People are probably too used to what's there and already in place and too wedded to the idea that everything they're experiencing now is, in-effect, the final product (or at least the first 3rd of it), so to suddenly start changing a lot of stuff around now as 'part of the fun' would just ruffle too many feathers. If they'd made more dramatic changes earlier, then people would instead view the EA itself like an evolving D&D campaign, or an experience unto itself. One that might be sort of ephemeral and transient, but still one for the ages, thus making players want to participate. Rather than just waiting until it's 'all done, and finished,' if that makes sense? They didn't really create that atmosphere though, which would have required many more patches and probably some EA version of the full game, not just it's first act, to actually work. They could have jumped around more too. Like why does it need to start at the beginning and do the same thing constantly, or even follow the same story beats each time? They could have yanked stuff around and let the curtain fall on some sections/aspects, introduced others, changed who was where and what was when, then returned to it later, with yet more changes. Then the whole thing might have felt like a growing evolving project that players could just enjoy without having to take out the critical broadsword to every little aspect. Maybe that's trickery and muddying the waters for the appearance of depth, but I think it would have been a much cooler approach. They didn't keep us guessing enough about what it might become though, so it just sorta devolves into grumbling and impatience and criticism, probably unfair for the most part, but that's just kinda what happens when you show off a rough draft.

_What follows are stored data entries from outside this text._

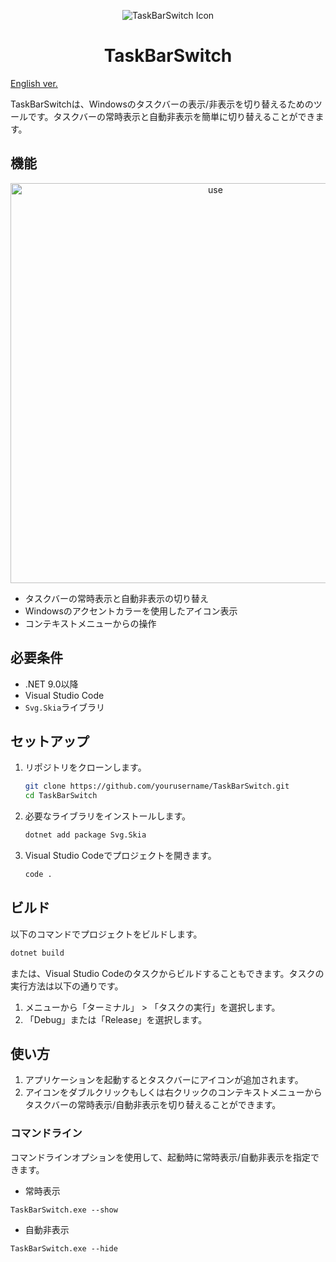 <p align="center">
  <img src="./TaskBarSwitch/asset/icon.ico" alt="TaskBarSwitch Icon">
</p>
<h1 align="center">TaskBarSwitch</h1>

[English ver.](README_en.md)

TaskBarSwitchは、Windowsのタスクバーの表示/非表示を切り替えるためのツールです。タスクバーの常時表示と自動非表示を簡単に切り替えることができます。

## 機能

<p align="center">
  <img src="./doc/img/use.gif" alt="use" width="640">
</p>

- タスクバーの常時表示と自動非表示の切り替え
- Windowsのアクセントカラーを使用したアイコン表示
- コンテキストメニューからの操作

## 必要条件

- .NET 9.0以降
- Visual Studio Code
- `Svg.Skia`ライブラリ

## セットアップ

1. リポジトリをクローンします。

    ```sh
    git clone https://github.com/yourusername/TaskBarSwitch.git
    cd TaskBarSwitch
    ```

2. 必要なライブラリをインストールします。

    ```sh
    dotnet add package Svg.Skia
    ```

3. Visual Studio Codeでプロジェクトを開きます。

    ```sh
    code .
    ```

## ビルド

以下のコマンドでプロジェクトをビルドします。

```sh
dotnet build
```

または、Visual Studio Codeのタスクからビルドすることもできます。タスクの実行方法は以下の通りです。

1. メニューから「ターミナル」 > 「タスクの実行」を選択します。
2. 「Debug」または「Release」を選択します。

## 使い方
1. アプリケーションを起動するとタスクバーにアイコンが追加されます。
2. アイコンをダブルクリックもしくは右クリックのコンテキストメニューからタスクバーの常時表示/自動非表示を切り替えることができます。

### コマンドライン
コマンドラインオプションを使用して、起動時に常時表示/自動非表示を指定できます。

- 常時表示
```dos
TaskBarSwitch.exe --show
```

- 自動非表示
```dos
TaskBarSwitch.exe --hide
```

I suspect like some others here, I download the latest patch every few months, like I just did for patch 8. I'll play for maybe a dozen hours and then dip, because I don't want to make Act 1 a chore for myself later on. I kick around on their feedback boards, but it feels futile and sort of annoying. And yet I know I'll have to commit to at least one play through of the full game, just purely on general principle, so I linger from time to time. But yeah to that question a few posts up regarding connections to Baldur's Gate, it doesn't feel much like it's predecessors to me right now and it's hard to tell if that's really even a priority. I'm clearly invested in the game or at least the legacy that made it possible, but BG3 feels like the sequel to the pnp campaign module Descent to Avernus, and not to the Tales of the Sword Coast or Throne of Bhaal CRPGs like I was expecting. Not that that's the worst thing I can imagine, but it just feels too much like misdirection to me. That said I do remain hopeful. It's hard to imagine wanting anything with Baldur's Gate in the name to fail, so I'm still pulling for it, but yeah the EA just has me all salty sometimes lol.

Then I remembered this spot existed so had to stop by and chime in right quite! lol
Hope you are all well! Catch ya on the next one!